O gesto essencial: artesanato da impermanência (2)

HAMLET, The Wooster Group

A companhia performática, sediada em Nova York e dirigida por Elizabeth LeCompte, trouxe um espetáculo mais cerebral e estético e, talvez por isso, suas quase três horas tenham parecido mais cansativas que as do pansori da vocalista Ja-Ram Lee e dos músicos Hyuck-Joe Jang, Hyang-Ha Lee e Hong-Sik Kim (leia post anterior). Contribuiu para essa sensação a cadência do texto, num inglês rimado e ritmado, não muito fácil de acompanhar numa sessão noturna, depois de um dia de trabalho. Mas a apresentação veio carregada de frescor. E, de novo, ali estava o gesto como motor da narrativa, numa abordagem bastante diferente.

The Wooster Group

Cena de "Hamlet", espetáculo que a companhia The Wooster Group, sediada em Nova York, trouxe para São Paulo. (Crédito: Mihaela Marin))

Não sei se todo aparato tecnológico usado por The Wooster Group – projeções de vídeo, brincadeiras sonoras e outros efeitos de mídia eletrônica – se faz sempre tão necessário, mas integra a proposta experimental do grupo, que se baseia na desconstrução de um texto para sua posterior reconstrução, com uma outra leitura, nada reverente ou engessada, ativando novos sentidos e novas possibilidades cênicas. Os espetáculos da companhia em geral têm esse caráter híbrido, de mistura de teatro com instalação. Parecem processos não finalizados de pesquisa – o que, ao menos para mim, caiu muito bem – nos quais podemos identificar alguns mecanismos intrínsecos ao fazer teatral: a marcação de cena, o estudo de movimento, o uso do espaço etc.

Em Hamlet, o grupo parte de um filme feito com base no registro ao vivo de uma montagem teatral do texto de Shakespeare, realizada em 1964 na Broadway. A produção de Richard Burton foi gravada por 17 câmeras no Lunt-Fontanne Theatre, com o público presente. O objetivo da empreitada era transformar a peça em longa-metragem e levar o teatro ao cinema. Pois bem: The Wooster Group usa, então, fragmentos desse filme para reviver o espetáculo teatral. Num telão, no palco, vemos cenas daquela montagem antológica. Os atores de agora revivem as marcações e os gestos daqueles artistas de 1964. Eles “repetem” o que foi feito só na aparência; usam o desenho cênico prévio, mas o preenchem com outras histórias – as deles, as nossas, as do hoje.
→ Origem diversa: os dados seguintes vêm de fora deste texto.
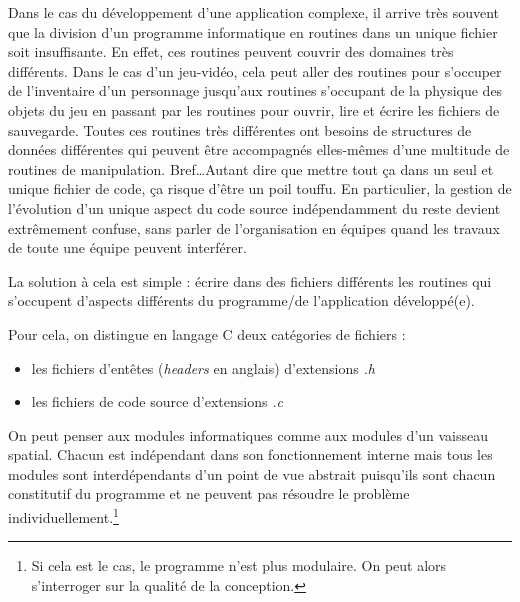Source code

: \documentclass[../../../main.tex]{subfiles}
\begin{document}
Dans le cas du développement d'une application complexe, il arrive très souvent que la division d'un programme informatique en routines dans un unique fichier soit insuffisante. En effet, ces routines peuvent couvrir des domaines très différents. Dans le cas d'un jeu-vidéo, cela peut aller des routines pour s'occuper de l'inventaire d'un personnage jusqu'aux routines s'occupant de la physique des objets du jeu en passant par les routines pour ouvrir, lire et écrire les fichiers de sauvegarde. Toutes ces routines très différentes ont besoins de structures de données différentes qui peuvent être accompagnés elles-mêmes d'une multitude de routines de manipulation.  
Bref\dots Autant dire que mettre tout ça dans un seul et unique fichier de code, ça risque d'être un poil touffu. En particulier, la gestion de l'évolution d'un unique aspect du code source indépendamment du reste devient extrêmement confuse, sans parler de l'organisation en équipes quand les travaux de toute une équipe peuvent interférer. 
 
La solution à cela est simple : écrire dans des fichiers différents les routines qui s'occupent d'aspects différents du programme/de l'application développé(e).
 
Pour cela, on distingue en langage C deux catégories de fichiers :
\begin{itemize}
	\item les fichiers d'entêtes (\textit{headers} en anglais) d'extensions \textit{.h}
	\item les fichiers de code source d'extensions \textit{.c}
\end{itemize}
 
On peut penser aux modules informatiques comme aux modules d'un vaisseau spatial. Chacun est indépendant dans son fonctionnement interne mais tous les modules sont interdépendants d'un point de vue abstrait puisqu'ils sont chacun constitutif du programme et ne peuvent pas résoudre le problème individuellement.\footnote{Si cela est le cas, le programme n'est plus modulaire. On peut alors s'interroger sur la qualité de la conception.}
 
\end{document}
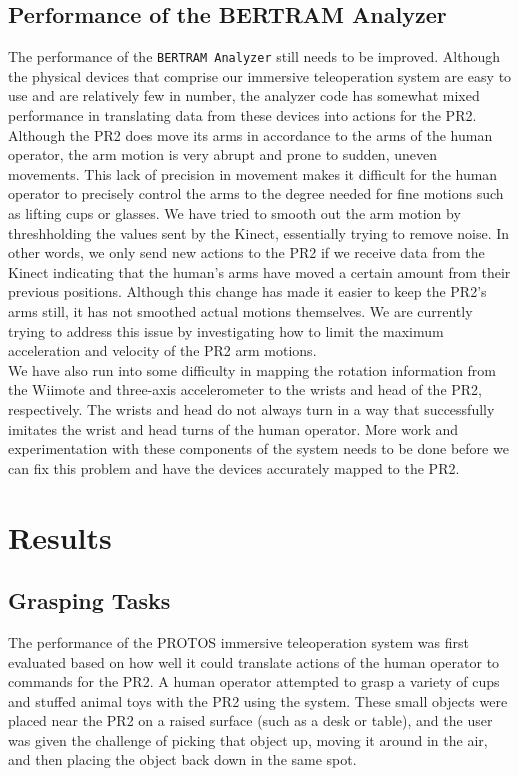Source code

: \documentclass{sig-alternate}
\begin{document}
\subsection {Performance of the BERTRAM Analyzer}
\indent The performance of the {\tt BERTRAM Analyzer} still needs to be improved. Although the physical devices that comprise our immersive teleoperation system are easy to use and are relatively few in number, the analyzer code has somewhat mixed performance in translating data from these devices into actions for the PR2. Although the PR2 does move its arms in accordance to the arms of the human operator, the arm motion is very abrupt and prone to sudden, uneven movements. This lack of precision in movement makes it difficult for the human operator to precisely control the arms to the degree needed for fine motions such as lifting cups or glasses. We have tried to smooth out the arm motion by threshholding the values sent by the Kinect, essentially trying to remove noise. In other words, we only send new actions to the PR2 if we receive data from the Kinect indicating that the human's arms have moved a certain amount from their previous positions. Although this change has made it easier to keep the PR2's arms still, it has not smoothed actual motions themselves. We are currently trying to address this issue by investigating how to limit the maximum acceleration and velocity of the PR2 arm motions.\\
\indent We have also run into some difficulty in mapping the rotation information from the Wiimote and three-axis accelerometer to the wrists and head of the PR2, respectively. The wrists and head do not always turn in a way that successfully imitates the wrist and head turns of the human operator. More work and experimentation with these components of the system needs to be done before we can fix this problem and have the devices accurately mapped to the PR2.

\section{Results}
\label{sec:results}

\subsection{Grasping Tasks}
\indent The performance of the PROTOS immersive teleoperation system was first
evaluated based on how well it could translate actions of
the human operator to commands for the PR2. A human operator attempted to grasp a variety of cups and stuffed animal toys 
with the PR2 using the system. These small objects were placed near the PR2 on a raised surface (such as a desk or table), and the user was given the challenge of
picking that object up, moving it around in the air, and then placing the object back down in the same spot.
\end{document}
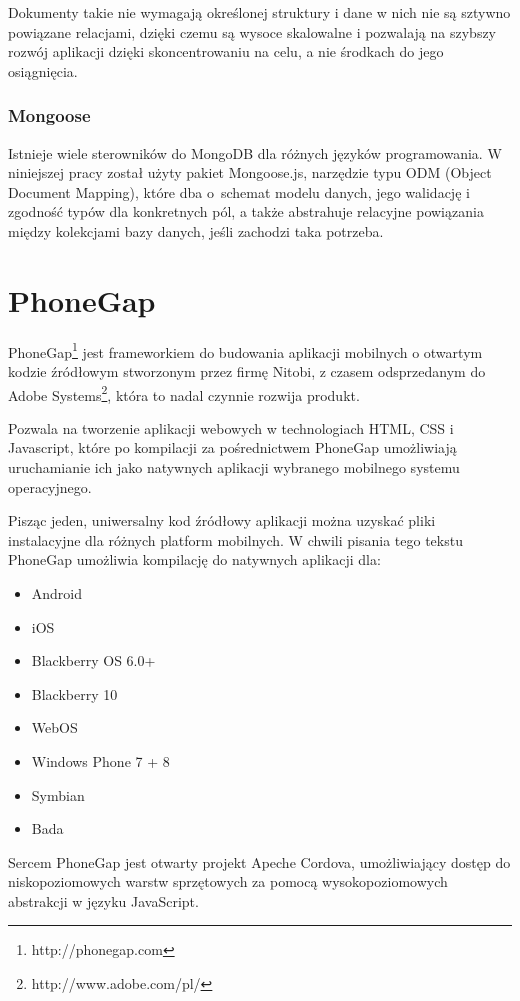 \documentclass[twoside,a4paper,openright,12pt]{book}
\begin{document}
Dokumenty takie nie wymagają określonej struktury i dane w nich nie są sztywno powiązane relacjami, dzięki czemu są wysoce skalowalne i pozwalają na szybszy rozwój aplikacji dzięki skoncentrowaniu na celu, a nie środkach do jego osiągnięcia.\cite{chodorow2013mongodb}

\subsubsection{Mongoose}

Istnieje wiele sterowników do MongoDB dla różnych języków programowania. W niniejszej pracy został użyty pakiet Mongoose.js, narzędzie typu ODM (Object Document Mapping), które dba o~schemat modelu danych, jego walidację i zgodność typów dla konkretnych pól, a także abstrahuje relacyjne powiązania między kolekcjami bazy danych, jeśli zachodzi taka potrzeba.


\section{PhoneGap}

PhoneGap\footnote{http://phonegap.com} jest frameworkiem do budowania aplikacji mobilnych o otwartym kodzie źródłowym stworzonym przez firmę Nitobi, z czasem odsprzedanym do Adobe Systems\footnote{http://www.adobe.com/pl/}, która to nadal czynnie rozwija produkt.

Pozwala na tworzenie aplikacji webowych w technologiach HTML, CSS i Javascript, które po kompilacji za pośrednictwem PhoneGap umożliwiają uruchamianie ich jako natywnych aplikacji wybranego mobilnego systemu operacyjnego. \cite{stark2013android}

Pisząc jeden, uniwersalny kod źródłowy aplikacji można uzyskać pliki instalacyjne dla różnych platform mobilnych. W chwili pisania tego tekstu PhoneGap umożliwia kompilację do natywnych aplikacji dla:
\begin{itemize}
	\item Android
	\item iOS
	\item Blackberry OS 6.0+
	\item Blackberry 10
	\item WebOS
	\item Windows Phone 7 + 8
	\item Symbian
	\item Bada
\end{itemize}

Sercem PhoneGap jest otwarty projekt Apeche Cordova, umożliwiający dostęp do niskopoziomowych warstw sprzętowych za pomocą wysokopoziomowych abstrakcji w języku JavaScript. 
\end{document}

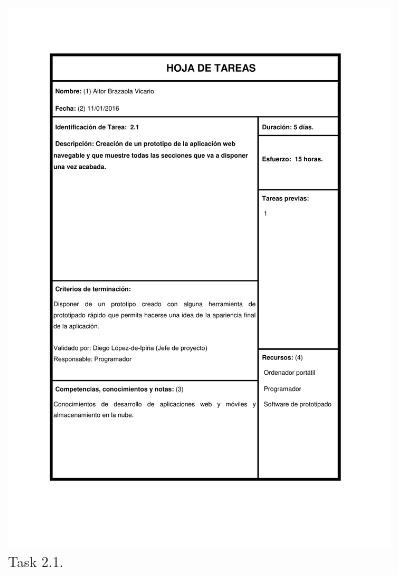 \documentclass{DeustoFDP}
\begin{document}
\begin{figure}[H]
	\centering
	\includegraphics[width=0.9\textwidth]{fig/Tareas/21}
	\caption{Task 2.1.}
	\label{fig:t21}
\end{figure}
\end{document}
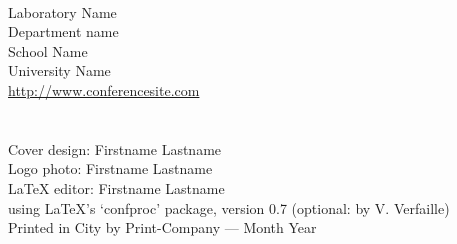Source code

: 

\frontmatter
\frontmattertocstyle
\setcounter{page}{1}
\maketitle
\renewcommand{\contentsname}{\texorpdfstring{}{Conference Program}}
\newpage
\vspace*{1.7cm}
\thispagestyle{empty}
\\ Laboratory Name\\ Department name\\
School Name\\ University Name\\
\url{http://www.conferencesite.com}\\
\vspace*{0.15cm}\newline
{}\\
\vspace*{0.35cm}\newline
{}\\
Cover design: Firstname Lastname\\
Logo photo: Firstname Lastname\\
\LaTeX{} editor: Firstname Lastname\\
using \LaTeX's `confproc' package, version 0.7 (optional: by V. Verfaille)\\
\vspace*{0.35cm}\newline
\noindent  Printed in City by Print-Company --- Month Year
\otherpagestyle
\clearsingleordoublepage
\vspace*{0.6cm}
\thisotherpagestyle
{}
As imagens do telão pairam como sombra e memória sobre a encenação atual. Desafiam a efemeridade. Em muitos momentos, abstraí do texto (a sorte é que se tratava de uma peça canônica) e só me deixei levar pelo jogo ali estabelecido. Os gestos, ah, os gestos: imitados e recriados em tempo real, essenciais naquele agora, mas totalmente fugazes no tempo da história, da vida. E o que é o teatro senão um artesanato da impermanência?

The Wooster Group se apresentou no Sesc Pompeia durante duas semanas em março.